#### WHAT THE EXERCISE ASKS
Among the lines below, copy each one in which "orientado" appears.

#### SOURCE MATERIAL
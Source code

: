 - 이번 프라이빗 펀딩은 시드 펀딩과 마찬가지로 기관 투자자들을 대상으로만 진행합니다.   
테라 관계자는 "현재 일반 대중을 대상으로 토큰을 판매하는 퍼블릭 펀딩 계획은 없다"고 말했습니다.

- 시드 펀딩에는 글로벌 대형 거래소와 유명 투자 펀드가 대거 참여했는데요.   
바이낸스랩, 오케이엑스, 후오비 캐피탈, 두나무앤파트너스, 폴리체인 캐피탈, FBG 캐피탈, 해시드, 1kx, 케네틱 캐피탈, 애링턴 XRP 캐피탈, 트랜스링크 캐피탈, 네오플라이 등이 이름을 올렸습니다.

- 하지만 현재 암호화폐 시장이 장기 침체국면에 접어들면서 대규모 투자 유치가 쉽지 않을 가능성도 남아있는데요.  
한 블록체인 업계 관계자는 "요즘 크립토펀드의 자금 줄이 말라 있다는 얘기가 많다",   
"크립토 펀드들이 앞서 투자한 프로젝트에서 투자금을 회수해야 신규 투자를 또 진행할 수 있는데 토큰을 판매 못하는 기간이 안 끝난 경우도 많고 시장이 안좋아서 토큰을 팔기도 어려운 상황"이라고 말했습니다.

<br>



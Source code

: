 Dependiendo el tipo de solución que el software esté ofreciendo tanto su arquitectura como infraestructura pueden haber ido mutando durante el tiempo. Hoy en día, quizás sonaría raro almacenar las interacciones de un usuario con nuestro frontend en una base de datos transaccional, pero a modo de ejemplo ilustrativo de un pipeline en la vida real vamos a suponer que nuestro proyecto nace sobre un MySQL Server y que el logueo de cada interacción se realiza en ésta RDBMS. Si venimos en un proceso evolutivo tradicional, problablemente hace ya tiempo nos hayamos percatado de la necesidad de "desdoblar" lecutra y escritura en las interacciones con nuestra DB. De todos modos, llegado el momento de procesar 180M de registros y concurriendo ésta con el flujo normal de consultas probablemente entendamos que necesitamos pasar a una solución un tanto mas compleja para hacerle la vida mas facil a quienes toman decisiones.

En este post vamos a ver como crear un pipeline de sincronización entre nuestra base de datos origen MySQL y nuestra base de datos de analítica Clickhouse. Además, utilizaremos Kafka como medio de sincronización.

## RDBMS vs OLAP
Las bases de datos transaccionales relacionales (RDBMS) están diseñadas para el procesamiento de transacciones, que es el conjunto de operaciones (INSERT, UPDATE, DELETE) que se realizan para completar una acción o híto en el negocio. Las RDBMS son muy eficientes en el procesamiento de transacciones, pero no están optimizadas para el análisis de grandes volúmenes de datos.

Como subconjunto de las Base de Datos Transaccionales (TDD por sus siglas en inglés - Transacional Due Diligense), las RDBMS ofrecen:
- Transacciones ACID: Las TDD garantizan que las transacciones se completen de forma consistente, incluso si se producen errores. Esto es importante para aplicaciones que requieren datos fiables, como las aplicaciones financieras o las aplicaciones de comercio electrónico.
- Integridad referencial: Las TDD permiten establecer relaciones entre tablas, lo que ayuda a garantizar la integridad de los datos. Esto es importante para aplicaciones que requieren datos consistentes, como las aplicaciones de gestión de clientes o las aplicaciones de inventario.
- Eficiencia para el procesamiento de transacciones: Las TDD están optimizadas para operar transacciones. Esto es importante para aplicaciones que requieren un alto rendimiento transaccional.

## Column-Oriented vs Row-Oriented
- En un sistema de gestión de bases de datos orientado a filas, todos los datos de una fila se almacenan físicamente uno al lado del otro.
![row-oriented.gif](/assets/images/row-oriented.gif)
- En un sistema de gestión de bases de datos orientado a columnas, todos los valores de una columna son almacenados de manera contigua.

#### EXPECTED OUTPUT
- En un sistema de gestión de bases de datos orientado a filas, todos los datos de una fila se almacenan físicamente uno al lado del otro.
- En un sistema de gestión de bases de datos orientado a columnas, todos los valores de una columna son almacenados de manera contigua.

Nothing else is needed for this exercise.